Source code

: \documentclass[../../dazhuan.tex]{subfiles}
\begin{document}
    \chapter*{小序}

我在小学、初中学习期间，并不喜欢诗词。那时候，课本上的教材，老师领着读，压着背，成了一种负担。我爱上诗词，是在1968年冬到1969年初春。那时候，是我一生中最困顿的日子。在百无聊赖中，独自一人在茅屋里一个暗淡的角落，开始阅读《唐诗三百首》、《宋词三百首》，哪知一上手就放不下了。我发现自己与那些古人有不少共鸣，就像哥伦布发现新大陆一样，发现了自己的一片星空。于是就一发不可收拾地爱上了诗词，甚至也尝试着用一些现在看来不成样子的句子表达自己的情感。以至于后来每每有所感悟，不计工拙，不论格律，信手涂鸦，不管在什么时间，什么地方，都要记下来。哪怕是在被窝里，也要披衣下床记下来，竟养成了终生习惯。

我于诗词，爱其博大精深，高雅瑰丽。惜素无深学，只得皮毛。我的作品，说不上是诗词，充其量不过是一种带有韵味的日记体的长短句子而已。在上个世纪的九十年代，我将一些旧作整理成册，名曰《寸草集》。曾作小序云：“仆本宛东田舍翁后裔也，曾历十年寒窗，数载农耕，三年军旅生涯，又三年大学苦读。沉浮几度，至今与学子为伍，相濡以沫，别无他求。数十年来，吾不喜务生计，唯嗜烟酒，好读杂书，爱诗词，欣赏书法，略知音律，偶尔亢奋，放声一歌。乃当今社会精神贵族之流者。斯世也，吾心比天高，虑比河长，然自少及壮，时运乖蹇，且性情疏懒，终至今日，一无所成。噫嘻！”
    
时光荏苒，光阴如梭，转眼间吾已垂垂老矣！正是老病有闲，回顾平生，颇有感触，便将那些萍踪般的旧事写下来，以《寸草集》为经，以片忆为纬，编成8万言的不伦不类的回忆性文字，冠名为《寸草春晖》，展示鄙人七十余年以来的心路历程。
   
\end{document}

┄┄┄┄┄┄

## Your instructions
The first line of the entries above and every line after it, up to and including the line with "我在小学、初中学习期间，并不", should be set down exactly.

## Result of this exercise
Source code

: \documentclass[../../dazhuan.tex]{subfiles}
\begin{document}
    \chapter*{小序}

我在小学、初中学习期间，并不喜欢诗词。那时候，课本上的教材，老师领着读，压着背，成了一种负担。我爱上诗词，是在1968年冬到1969年初春。那时候，是我一生中最困顿的日子。在百无聊赖中，独自一人在茅屋里一个暗淡的角落，开始阅读《唐诗三百首》、《宋词三百首》，哪知一上手就放不下了。我发现自己与那些古人有不少共鸣，就像哥伦布发现新大陆一样，发现了自己的一片星空。于是就一发不可收拾地爱上了诗词，甚至也尝试着用一些现在看来不成样子的句子表达自己的情感。以至于后来每每有所感悟，不计工拙，不论格律，信手涂鸦，不管在什么时间，什么地方，都要记下来。哪怕是在被窝里，也要披衣下床记下来，竟养成了终生习惯。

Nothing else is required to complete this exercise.